Records provided: Begin

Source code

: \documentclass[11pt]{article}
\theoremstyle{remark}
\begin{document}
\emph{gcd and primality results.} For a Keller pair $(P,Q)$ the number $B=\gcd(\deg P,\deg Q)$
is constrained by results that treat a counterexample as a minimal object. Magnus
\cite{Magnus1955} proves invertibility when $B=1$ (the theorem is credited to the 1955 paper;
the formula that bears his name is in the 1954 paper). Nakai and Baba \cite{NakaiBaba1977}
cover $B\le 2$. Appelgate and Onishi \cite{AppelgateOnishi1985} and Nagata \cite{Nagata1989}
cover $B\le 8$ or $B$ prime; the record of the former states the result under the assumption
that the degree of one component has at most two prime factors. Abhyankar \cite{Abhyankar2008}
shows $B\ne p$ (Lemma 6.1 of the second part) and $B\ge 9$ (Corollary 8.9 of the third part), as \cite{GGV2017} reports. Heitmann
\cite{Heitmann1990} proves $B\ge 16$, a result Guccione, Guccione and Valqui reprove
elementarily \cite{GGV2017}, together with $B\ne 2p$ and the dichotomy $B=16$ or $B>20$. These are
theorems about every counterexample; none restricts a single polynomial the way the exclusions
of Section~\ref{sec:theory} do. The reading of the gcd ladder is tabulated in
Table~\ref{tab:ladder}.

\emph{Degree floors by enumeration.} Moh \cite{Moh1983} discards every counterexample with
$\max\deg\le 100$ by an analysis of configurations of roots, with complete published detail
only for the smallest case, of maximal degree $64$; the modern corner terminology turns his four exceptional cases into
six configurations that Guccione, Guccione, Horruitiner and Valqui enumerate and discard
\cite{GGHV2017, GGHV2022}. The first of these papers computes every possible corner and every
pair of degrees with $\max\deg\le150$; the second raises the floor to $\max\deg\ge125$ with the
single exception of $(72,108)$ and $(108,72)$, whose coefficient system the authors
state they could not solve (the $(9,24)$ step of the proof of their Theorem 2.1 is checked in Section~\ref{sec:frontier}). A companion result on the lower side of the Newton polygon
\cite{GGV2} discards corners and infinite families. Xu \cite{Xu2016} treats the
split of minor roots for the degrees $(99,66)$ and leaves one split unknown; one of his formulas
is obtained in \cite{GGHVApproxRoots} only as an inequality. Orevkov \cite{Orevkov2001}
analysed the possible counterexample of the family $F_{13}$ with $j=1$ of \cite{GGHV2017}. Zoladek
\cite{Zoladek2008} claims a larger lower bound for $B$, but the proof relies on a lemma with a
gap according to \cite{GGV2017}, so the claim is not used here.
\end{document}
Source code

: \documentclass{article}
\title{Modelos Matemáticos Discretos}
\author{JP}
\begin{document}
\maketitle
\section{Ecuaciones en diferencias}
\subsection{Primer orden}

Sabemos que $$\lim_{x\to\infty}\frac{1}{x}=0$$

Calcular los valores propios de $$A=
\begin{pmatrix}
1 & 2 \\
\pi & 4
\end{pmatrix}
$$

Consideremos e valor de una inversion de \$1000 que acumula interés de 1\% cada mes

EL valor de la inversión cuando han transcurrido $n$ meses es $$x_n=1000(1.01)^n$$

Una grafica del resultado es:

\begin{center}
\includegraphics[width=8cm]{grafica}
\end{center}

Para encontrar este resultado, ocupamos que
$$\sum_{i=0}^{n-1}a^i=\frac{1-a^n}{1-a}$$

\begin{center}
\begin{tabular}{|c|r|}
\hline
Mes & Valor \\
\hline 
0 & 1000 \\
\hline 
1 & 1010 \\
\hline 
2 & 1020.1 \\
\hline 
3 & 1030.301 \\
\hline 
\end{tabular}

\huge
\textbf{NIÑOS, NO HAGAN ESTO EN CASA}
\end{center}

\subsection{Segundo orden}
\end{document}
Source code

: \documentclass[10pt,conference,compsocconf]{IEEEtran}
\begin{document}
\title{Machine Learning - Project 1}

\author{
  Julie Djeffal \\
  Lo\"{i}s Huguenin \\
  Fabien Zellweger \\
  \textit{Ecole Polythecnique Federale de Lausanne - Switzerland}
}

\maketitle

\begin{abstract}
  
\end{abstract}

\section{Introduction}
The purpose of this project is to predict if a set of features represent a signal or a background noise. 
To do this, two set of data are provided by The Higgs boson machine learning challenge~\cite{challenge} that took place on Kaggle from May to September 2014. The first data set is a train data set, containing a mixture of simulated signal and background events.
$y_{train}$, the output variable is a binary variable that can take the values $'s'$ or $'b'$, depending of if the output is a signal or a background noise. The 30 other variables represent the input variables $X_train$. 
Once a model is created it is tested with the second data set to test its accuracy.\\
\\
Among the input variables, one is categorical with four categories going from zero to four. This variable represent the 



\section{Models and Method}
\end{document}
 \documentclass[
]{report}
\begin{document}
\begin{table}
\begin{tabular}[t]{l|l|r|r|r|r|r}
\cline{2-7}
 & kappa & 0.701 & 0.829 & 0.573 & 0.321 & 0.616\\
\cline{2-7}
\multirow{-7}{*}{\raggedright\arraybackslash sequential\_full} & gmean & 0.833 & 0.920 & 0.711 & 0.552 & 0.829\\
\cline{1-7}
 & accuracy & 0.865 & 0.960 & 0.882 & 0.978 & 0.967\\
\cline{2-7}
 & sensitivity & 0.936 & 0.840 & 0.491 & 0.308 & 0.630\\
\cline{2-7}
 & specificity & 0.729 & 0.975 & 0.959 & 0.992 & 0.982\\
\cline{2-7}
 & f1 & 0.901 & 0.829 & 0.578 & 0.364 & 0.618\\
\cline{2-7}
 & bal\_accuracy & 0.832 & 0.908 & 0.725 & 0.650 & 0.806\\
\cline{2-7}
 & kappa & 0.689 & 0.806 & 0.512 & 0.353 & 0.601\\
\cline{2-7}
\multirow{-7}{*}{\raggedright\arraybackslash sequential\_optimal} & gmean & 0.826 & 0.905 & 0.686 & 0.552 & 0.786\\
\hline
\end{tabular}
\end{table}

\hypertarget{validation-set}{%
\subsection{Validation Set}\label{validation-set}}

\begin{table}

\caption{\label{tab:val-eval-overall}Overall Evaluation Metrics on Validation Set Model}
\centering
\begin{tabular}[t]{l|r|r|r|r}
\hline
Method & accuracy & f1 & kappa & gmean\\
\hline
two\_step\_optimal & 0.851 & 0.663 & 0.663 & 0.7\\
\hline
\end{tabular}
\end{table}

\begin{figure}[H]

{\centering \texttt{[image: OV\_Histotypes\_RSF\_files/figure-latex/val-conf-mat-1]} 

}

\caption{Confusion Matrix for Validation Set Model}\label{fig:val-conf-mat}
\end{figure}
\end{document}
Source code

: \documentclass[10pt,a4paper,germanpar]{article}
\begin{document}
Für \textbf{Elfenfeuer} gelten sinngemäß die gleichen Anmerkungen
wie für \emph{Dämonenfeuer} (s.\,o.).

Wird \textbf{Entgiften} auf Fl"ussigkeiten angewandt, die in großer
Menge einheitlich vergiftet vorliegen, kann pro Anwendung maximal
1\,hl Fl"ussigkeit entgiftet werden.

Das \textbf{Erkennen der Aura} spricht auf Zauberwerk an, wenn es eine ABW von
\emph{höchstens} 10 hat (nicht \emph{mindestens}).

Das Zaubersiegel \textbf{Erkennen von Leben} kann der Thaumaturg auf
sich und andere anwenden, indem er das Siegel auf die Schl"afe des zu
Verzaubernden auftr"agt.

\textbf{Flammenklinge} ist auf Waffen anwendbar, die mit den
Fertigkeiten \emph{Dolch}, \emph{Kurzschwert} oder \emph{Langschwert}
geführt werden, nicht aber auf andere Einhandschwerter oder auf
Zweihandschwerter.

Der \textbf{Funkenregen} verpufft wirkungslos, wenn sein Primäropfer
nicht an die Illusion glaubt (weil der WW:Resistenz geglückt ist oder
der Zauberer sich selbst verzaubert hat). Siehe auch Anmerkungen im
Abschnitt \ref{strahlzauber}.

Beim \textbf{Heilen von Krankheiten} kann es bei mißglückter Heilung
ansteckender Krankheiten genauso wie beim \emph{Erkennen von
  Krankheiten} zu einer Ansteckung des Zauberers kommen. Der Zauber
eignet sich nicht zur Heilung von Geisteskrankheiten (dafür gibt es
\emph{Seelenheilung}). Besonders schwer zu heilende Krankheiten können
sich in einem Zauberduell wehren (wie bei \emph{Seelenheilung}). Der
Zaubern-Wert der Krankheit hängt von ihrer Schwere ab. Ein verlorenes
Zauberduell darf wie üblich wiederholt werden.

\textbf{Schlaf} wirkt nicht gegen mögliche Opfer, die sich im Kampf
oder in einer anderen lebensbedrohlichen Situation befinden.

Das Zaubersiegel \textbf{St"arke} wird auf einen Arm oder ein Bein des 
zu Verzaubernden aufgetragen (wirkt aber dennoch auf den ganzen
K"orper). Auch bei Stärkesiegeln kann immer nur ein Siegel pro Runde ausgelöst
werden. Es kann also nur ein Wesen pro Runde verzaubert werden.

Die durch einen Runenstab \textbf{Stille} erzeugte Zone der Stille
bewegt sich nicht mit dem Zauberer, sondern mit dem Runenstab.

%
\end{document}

Records provided: End

Work instruction — Isolate each line of the listing above that includes "aber". Copy it.

The completed task —
geführt werden, nicht aber auf andere Einhandschwerter oder auf
zu Verzaubernden aufgetragen (wirkt aber dennoch auf den ganzen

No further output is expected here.